O'Brian's magnificent gift is placing you, gently but precisely, within the world of early-nineteenth-century England. No cultural relationship is spared: men and women, rich and poor, the learned and the ignorant, the military man and the scientist. How do they talk? How do they relate? How do they think? O'Brian is not didactic. He is just overpoweringly learned. You feel like you are there. And you benefit from his erudition with the greatest pleasure.
And then, over and over, he takes these people who you have grown to know so well and sticks them in Egypt, or Malaysia, or shipwrecked on a remote island in the Pacific. And those people, those representing the foreign, are rendered equally real. Magical.
His books are a jewel of English literature.

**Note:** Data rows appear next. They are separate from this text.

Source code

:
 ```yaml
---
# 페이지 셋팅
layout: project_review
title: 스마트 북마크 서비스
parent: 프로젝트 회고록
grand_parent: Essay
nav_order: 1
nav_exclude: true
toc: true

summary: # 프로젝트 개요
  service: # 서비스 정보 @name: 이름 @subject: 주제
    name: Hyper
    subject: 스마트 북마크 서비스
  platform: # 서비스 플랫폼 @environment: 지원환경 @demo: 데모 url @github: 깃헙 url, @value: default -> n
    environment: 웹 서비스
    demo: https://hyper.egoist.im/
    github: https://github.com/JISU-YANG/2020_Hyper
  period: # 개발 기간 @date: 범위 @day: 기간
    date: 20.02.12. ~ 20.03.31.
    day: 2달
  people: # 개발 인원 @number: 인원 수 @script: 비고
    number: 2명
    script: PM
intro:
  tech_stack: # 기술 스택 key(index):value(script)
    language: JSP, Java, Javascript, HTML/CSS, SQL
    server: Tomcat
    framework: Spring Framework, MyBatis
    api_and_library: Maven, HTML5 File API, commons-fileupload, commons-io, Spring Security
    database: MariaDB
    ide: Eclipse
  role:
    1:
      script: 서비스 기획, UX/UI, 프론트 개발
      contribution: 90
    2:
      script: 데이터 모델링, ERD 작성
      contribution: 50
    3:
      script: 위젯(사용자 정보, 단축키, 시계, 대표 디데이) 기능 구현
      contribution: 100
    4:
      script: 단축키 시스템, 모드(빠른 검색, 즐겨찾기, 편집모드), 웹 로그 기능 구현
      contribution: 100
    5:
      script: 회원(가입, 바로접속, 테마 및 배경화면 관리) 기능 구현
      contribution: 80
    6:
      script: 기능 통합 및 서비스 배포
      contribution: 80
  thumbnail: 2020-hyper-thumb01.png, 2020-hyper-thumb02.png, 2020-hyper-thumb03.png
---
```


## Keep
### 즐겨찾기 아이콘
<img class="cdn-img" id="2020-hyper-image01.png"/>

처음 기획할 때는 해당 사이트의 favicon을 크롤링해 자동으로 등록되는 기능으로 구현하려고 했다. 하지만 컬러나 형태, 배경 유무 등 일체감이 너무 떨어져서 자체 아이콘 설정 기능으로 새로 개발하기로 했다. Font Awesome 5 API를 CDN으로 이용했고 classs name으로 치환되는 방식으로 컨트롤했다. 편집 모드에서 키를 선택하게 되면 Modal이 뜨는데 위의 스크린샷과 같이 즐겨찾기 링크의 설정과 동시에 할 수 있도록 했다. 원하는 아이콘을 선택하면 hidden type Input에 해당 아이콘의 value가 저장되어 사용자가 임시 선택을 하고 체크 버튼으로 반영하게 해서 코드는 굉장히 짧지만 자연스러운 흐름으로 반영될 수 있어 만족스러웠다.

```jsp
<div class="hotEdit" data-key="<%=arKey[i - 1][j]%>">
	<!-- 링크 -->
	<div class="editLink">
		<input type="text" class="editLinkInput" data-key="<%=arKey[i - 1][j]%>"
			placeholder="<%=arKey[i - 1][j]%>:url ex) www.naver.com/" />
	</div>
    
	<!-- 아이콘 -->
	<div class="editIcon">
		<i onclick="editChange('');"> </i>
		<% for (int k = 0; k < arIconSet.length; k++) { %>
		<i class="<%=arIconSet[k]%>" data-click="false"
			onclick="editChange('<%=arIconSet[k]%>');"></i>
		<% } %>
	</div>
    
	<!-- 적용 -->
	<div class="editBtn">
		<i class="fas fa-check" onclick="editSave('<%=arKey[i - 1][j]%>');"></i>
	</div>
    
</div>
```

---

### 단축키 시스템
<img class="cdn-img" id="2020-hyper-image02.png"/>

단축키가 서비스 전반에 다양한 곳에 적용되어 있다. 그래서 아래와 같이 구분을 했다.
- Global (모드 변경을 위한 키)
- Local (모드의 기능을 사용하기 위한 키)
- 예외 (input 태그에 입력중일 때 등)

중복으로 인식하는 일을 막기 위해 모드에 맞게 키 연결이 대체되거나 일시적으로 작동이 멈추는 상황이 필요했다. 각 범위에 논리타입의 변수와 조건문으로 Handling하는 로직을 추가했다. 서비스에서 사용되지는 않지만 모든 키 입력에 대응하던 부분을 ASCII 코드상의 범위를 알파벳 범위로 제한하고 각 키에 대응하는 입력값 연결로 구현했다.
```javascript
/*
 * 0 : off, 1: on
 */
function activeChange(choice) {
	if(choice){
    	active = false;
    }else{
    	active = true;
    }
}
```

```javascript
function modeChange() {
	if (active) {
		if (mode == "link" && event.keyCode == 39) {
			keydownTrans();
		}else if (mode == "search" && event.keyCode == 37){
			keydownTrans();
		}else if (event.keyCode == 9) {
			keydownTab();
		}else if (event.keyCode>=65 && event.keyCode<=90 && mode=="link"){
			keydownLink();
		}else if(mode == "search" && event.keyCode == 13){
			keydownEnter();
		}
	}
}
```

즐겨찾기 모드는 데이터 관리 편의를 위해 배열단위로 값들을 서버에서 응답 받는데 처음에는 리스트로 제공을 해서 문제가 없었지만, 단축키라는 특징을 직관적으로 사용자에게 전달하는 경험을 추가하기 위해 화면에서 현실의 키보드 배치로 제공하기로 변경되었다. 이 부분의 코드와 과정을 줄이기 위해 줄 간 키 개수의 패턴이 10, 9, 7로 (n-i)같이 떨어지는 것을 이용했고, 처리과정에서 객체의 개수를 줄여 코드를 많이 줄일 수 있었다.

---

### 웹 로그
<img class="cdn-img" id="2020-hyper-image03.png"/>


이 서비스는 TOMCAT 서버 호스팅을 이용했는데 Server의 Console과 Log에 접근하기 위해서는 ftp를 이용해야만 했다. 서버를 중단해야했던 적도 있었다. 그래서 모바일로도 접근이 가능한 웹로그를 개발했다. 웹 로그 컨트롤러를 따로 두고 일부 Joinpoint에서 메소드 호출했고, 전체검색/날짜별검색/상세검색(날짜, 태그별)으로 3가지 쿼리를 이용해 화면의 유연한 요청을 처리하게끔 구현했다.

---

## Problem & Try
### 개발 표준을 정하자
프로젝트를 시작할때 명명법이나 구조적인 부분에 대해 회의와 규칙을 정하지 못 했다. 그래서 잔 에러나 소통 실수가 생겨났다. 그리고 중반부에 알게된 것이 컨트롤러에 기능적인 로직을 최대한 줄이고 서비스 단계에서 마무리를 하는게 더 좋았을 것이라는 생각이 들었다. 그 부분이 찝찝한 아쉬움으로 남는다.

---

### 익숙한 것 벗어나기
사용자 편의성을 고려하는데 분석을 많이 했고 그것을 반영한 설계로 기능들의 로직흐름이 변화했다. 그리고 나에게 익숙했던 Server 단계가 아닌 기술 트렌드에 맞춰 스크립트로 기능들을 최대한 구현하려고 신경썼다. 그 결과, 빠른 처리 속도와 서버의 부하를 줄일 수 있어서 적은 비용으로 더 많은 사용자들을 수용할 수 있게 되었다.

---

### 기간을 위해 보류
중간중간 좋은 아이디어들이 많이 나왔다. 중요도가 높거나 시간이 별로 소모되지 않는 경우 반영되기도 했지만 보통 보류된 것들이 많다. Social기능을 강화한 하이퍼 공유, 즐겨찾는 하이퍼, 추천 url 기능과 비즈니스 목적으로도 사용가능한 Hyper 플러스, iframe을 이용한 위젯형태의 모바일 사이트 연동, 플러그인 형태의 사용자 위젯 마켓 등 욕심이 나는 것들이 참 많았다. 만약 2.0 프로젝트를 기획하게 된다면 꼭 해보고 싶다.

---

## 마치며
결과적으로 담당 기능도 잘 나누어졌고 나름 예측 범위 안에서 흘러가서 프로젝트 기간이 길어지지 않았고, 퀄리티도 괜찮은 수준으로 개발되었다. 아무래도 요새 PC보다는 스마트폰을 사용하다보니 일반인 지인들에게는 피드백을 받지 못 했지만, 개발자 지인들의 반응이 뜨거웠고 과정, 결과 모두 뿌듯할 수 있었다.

Start with Master and Commander. Don't despair, though; though it is the first book, he did not, at that point, intend to write a series. Finish the second book, Post Captain, and delight in being swept away.*
Don't take my word for it; Mamet thinks O'Brian is incredible too (Mamet is brilliant):
His Aubrey-Maturin series, 20 novels of the Royal Navy in the Napoleonic Wars, is a masterpiece. It will outlive most of today's putative literary gems as Sherlock Holmes has outlived Bulwer-Lytton, as Mark Twain has outlived Charles Reade. God bless the straightforward writer, and God bless those with the ability to amuse, provoke, surprise, shock, appall.*They're cheap on Amazon.
The purpose of literature is to Delight. To create or endorse the Scholastic is a craven desire. It may yield a low-level self-satisfaction, but how can this compare with our joy at great, generous writing? With our joy of discovery of worth in the simple and straightforward? Is this Jingoism? The use of the term's a wish to side with the powerful, the Curator, the Editor. The schoolmaster's bad enough in the schoolroom; I prefer to keep him out of my bookshelf.